Introduction
Compound identification is a bottleneck in untargeted metabolomics, hindering biological interpretation of results. Here, we describe a data-informed workflow that maximizes the number of metabolites interrogated by MS/MS and MSn, while minimizing the acquisition of uninformative spectra. Human plasma was analyzed using this workflow resulting in high confidence identifications, deeper metabolome coverage, and enhanced biological knowledge generation.
Methods
Human plasma was extracted with methanol and injected on a Thermo Scientific™ Hypersil GOLD™ column. Instrumentation included a Thermo Scientific™ Vanquish™ UHPLC system and a Thermo Scientific™ Orbitrap ID-X™ Tribrid™ mass spectrometer. Data were analyzed using Thermo Scientific™ Mass Frontier software and Thermo Scientific™ Compound Discoverer™ software.
Results
During data-dependent MS/MS, ions are selected based on abundance, without any knowledge of biological relevance or ion type. In a typical DDA experiment, we determined, that >40% of MS/MS spectra could be attributed to background ions. By enabling the automatic generation and implementation of an exclusion list based on real-time feature detection in LC-MS data, background ion MS2 spectra were practically eliminated (<0.1%), allowing for the analysis of true sample components.
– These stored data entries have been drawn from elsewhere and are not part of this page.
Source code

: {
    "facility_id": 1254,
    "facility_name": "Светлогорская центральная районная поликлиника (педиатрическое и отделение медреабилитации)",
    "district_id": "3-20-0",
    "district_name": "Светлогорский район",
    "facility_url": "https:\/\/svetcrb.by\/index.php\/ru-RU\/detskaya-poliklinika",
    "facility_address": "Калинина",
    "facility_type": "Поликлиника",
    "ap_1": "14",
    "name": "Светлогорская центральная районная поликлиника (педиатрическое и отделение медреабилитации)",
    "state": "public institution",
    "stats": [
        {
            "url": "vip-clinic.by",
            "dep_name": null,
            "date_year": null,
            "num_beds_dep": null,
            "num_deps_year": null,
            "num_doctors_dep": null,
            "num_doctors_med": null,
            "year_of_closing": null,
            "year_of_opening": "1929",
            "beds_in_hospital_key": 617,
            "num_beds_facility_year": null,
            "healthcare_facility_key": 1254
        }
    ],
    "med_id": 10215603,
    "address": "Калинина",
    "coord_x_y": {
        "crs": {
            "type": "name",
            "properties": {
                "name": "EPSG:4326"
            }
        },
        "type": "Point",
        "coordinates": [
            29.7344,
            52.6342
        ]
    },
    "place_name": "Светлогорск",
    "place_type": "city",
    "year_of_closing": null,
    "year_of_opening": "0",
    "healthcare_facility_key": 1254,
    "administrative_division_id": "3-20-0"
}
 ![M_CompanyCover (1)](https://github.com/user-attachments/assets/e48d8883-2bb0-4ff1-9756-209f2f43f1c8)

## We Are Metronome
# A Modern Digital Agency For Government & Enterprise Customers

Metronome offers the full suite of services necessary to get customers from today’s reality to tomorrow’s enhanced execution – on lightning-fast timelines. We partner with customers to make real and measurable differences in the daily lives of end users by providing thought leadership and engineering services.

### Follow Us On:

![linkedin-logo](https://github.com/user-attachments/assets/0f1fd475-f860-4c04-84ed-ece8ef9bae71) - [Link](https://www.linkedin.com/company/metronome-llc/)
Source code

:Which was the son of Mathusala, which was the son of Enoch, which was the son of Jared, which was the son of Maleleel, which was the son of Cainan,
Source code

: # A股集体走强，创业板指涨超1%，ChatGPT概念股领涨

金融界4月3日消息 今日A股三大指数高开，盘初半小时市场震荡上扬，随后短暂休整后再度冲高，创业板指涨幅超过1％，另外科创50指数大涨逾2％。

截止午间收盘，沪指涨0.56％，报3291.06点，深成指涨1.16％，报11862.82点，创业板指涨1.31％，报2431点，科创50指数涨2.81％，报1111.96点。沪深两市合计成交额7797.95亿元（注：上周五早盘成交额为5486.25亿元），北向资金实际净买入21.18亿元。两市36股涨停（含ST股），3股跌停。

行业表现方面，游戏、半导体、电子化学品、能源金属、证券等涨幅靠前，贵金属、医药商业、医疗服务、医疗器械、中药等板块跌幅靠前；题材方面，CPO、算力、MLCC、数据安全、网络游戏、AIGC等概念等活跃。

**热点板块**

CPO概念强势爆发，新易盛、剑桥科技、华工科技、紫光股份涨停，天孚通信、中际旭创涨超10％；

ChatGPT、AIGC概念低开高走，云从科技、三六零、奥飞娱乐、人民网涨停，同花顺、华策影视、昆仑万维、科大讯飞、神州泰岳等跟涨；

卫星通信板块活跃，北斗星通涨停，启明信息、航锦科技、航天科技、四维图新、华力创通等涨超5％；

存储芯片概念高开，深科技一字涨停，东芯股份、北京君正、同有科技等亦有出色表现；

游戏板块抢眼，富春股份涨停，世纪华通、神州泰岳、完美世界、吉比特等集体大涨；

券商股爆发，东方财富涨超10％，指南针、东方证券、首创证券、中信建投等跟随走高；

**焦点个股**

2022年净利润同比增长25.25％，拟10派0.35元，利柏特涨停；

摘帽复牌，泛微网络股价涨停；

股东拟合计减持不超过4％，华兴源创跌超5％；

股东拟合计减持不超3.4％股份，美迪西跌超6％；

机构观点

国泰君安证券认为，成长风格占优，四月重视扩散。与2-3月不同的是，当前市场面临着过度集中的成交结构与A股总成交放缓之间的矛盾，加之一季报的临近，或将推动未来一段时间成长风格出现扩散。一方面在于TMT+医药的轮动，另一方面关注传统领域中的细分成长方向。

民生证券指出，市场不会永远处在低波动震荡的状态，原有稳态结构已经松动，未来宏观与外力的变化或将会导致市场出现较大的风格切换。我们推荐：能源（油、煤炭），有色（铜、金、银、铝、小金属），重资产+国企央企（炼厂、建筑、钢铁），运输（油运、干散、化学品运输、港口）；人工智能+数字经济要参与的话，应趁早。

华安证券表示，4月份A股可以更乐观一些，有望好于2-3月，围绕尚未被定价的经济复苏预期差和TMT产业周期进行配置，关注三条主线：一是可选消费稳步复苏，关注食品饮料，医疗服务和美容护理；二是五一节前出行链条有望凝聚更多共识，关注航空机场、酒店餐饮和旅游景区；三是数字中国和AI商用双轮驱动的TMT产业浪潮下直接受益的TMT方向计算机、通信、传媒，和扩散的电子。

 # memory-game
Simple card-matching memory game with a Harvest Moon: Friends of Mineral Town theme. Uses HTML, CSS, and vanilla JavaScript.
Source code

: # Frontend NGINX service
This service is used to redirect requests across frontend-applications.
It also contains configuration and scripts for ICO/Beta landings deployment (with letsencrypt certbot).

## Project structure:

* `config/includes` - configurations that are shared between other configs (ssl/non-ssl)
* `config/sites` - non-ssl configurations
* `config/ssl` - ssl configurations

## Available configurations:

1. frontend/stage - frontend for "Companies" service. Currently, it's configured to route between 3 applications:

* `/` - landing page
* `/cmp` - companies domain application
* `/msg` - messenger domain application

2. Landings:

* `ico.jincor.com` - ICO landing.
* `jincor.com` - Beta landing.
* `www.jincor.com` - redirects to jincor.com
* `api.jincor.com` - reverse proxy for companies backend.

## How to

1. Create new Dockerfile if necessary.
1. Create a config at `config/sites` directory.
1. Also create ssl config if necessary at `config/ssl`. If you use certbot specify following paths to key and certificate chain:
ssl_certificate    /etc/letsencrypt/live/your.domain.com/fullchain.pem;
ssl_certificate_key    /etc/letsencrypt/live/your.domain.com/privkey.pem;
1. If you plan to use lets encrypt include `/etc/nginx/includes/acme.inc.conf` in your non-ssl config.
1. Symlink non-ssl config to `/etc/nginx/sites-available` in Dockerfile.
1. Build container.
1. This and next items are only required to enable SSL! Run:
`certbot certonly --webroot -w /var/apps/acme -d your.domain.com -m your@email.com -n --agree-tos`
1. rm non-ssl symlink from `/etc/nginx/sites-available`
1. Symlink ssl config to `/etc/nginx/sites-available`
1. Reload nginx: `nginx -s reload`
Small molecules form different adducts and cluster ions during electrospray ionization. Highly abundant compounds may prevent the fragmentation of metabolites of lower abundance. By populating the inclusion list with the preferred ion for each metabolite, more compounds can be sampled by MS/MS and MSn in a single run. Additionally, by automatically updating inter-run inclusion and exclusion lists, we can ensure that compounds not selected for MS/MS and MSn will be prioritized during a subsequent injection.
Conclusions
The combination of MSn and automatically generated inter-run inclusion and exclusion lists resulted in fragmentation of more unique metabolites and a greater number of metabolites confidently annotated. This innovative workflow addresses the identification bottleneck in untargeted metabolomics and enables confident biological interpretation of the results.